— Problem statement —
Every line in the data below from the one containing "Po úspěšném dokončení" down to the one containing "[Konfigurace e-mailové adresy", both included, must be retyped exactly; no other line is to appear.

Pictures paired with source code
━━━━━━━━

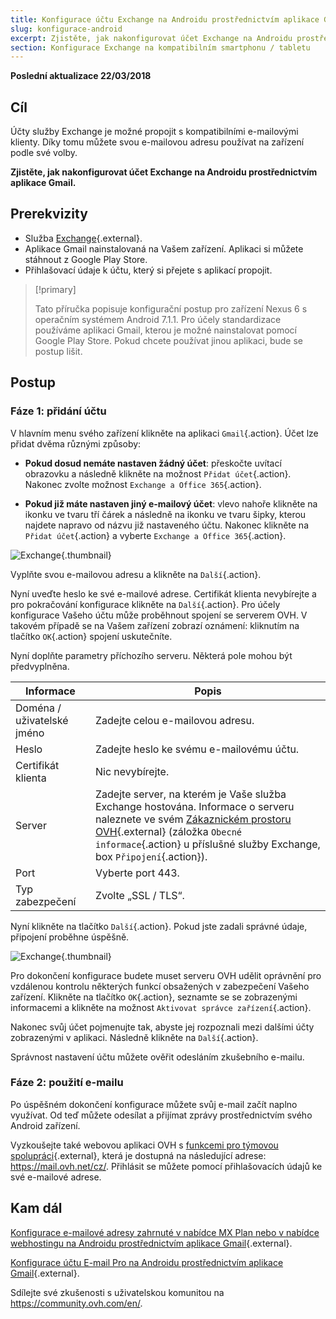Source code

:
 ```yaml
---
title: Konfigurace účtu Exchange na Androidu prostřednictvím aplikace Gmail
slug: konfigurace-android
excerpt: Zjistěte, jak nakonfigurovat účet Exchange na Androidu prostřednictvím aplikace Gmail
section: Konfigurace Exchange na kompatibilním smartphonu / tabletu
---
```


**Poslední aktualizace 22/03/2018**

## Cíl

Účty služby Exchange je možné propojit s kompatibilními e-mailovými klienty. Díky tomu můžete svou e-mailovou adresu používat na zařízení podle své volby.

**Zjistěte, jak nakonfigurovat účet Exchange na Androidu prostřednictvím aplikace Gmail.**

## Prerekvizity

- Služba [Exchange](https://www.ovh.cz/emails/){.external}.
- Aplikace Gmail nainstalovaná na Vašem zařízení. Aplikaci si můžete stáhnout z Google Play Store.
- Přihlašovací údaje k účtu, který si přejete s aplikací propojit.

> [!primary]
>
> Tato příručka popisuje konfigurační postup pro zařízení Nexus 6 s operačním systémem Android 7.1.1. Pro účely standardizace používáme aplikaci Gmail, kterou je možné nainstalovat pomocí Google Play Store.  Pokud chcete používat jinou aplikaci, bude se postup lišit.
>

## Postup

### Fáze 1: přidání účtu

V hlavním menu svého zařízení klikněte na aplikaci `Gmail`{.action}. Účet lze přidat dvěma různými způsoby:

- **Pokud dosud nemáte nastaven žádný účet**: přeskočte uvítací obrazovku a následně klikněte na možnost `Přidat účet`{.action}. Nakonec zvolte možnost `Exchange a Office 365`{.action}. 

- **Pokud již máte nastaven jiný e-mailový účet**: vlevo nahoře klikněte na ikonku ve tvaru tří čárek a následně na ikonku ve tvaru šipky, kterou najdete napravo od názvu již nastaveného účtu. Nakonec klikněte na `Přidat účet`{.action} a vyberte `Exchange a Office 365`{.action}. 

![Exchange](images/configuration-exchange-gmail-application-android-step1.png){.thumbnail}

Vyplňte svou e-mailovou adresu a klikněte na `Další`{.action}.

Nyní uveďte heslo ke své e-mailové adrese. Certifikát klienta nevybírejte a pro pokračování konfigurace klikněte na `Další`{.action}. Pro účely konfigurace Vašeho účtu může proběhnout spojení se serverem OVH. V takovém případě se na Vašem zařízení zobrazí oznámení: kliknutím na tlačítko `OK`{.action} spojení uskutečníte.

Nyní doplňte parametry příchozího serveru. Některá pole mohou být předvyplněna. 

|Informace|Popis| 
|---|---| 
|Doména / uživatelské jméno|Zadejte celou e-mailovou adresu.|  
|Heslo|Zadejte heslo ke svému e-mailovému účtu.|
|Certifikát klienta|Nic nevybírejte.|
|Server|Zadejte server, na kterém je Vaše služba Exchange hostována. Informace o serveru naleznete ve svém [Zákaznickém prostoru OVH](https://www.ovh.com/auth/?action=gotomanager){.external} (záložka `Obecné informace`{.action} u příslušné služby Exchange, box `Připojení`{.action}).|
|Port|Vyberte port 443.|  
|Typ zabezpečení|Zvolte „SSL / TLS“.|

Nyní klikněte na tlačítko `Další`{.action}. Pokud jste zadali správné údaje, připojení proběhne úspěšně.

![Exchange](images/configuration-exchange-gmail-application-android-step2.png){.thumbnail}

Pro dokončení konfigurace budete muset serveru OVH udělit oprávnění pro vzdálenou kontrolu některých funkcí obsažených v zabezpečení Vašeho zařízení.  Klikněte na tlačítko `OK`{.action}, seznamte se se zobrazenými informacemi a klikněte na možnost `Aktivovat správce zařízení`{.action}.

Nakonec svůj účet pojmenujte tak, abyste jej rozpoznali mezi dalšími účty zobrazenými v aplikaci. Následně klikněte na `Další`{.action}.

Správnost nastavení účtu můžete ověřit odesláním zkušebního e-mailu.

### Fáze 2: použití e-mailu

Po úspěšném dokončení konfigurace můžete svůj e-mail začít naplno využívat. Od teď můžete odesílat a přijímat zprávy prostřednictvím svého Android zařízení.

Vyzkoušejte také webovou aplikaci OVH s [funkcemi pro týmovou spolupráci](https://www.ovh.cz/emails/){.external}, která je dostupná na následující adrese: <https://mail.ovh.net/cz/>. Přihlásit se můžete pomocí přihlašovacích údajů ke své e-mailové adrese.

## Kam dál

[Konfigurace e-mailové adresy zahrnuté v nabídce MX Plan nebo v nabídce webhostingu  na Androidu prostřednictvím aplikace Gmail](https://docs.ovh.com/cz/cs/emails/konfigurace-android/){.external}.

[Konfigurace účtu E-mail Pro na Androidu prostřednictvím aplikace Gmail](https://docs.ovh.com/cz/cs/emails-pro/konfigurace-android/){.external}.

Sdílejte své zkušenosti s uživatelskou komunitou na <https://community.ovh.com/en/>.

━━━━━━━━

— Output —
Po úspěšném dokončení konfigurace můžete svůj e-mail začít naplno využívat. Od teď můžete odesílat a přijímat zprávy prostřednictvím svého Android zařízení.

Vyzkoušejte také webovou aplikaci OVH s [funkcemi pro týmovou spolupráci](https://www.ovh.cz/emails/){.external}, která je dostupná na následující adrese: <https://mail.ovh.net/cz/>. Přihlásit se můžete pomocí přihlašovacích údajů ke své e-mailové adrese.

## Kam dál

[Konfigurace e-mailové adresy zahrnuté v nabídce MX Plan nebo v nabídce webhostingu  na Androidu prostřednictvím aplikace Gmail](https://docs.ovh.com/cz/cs/emails/konfigurace-android/){.external}.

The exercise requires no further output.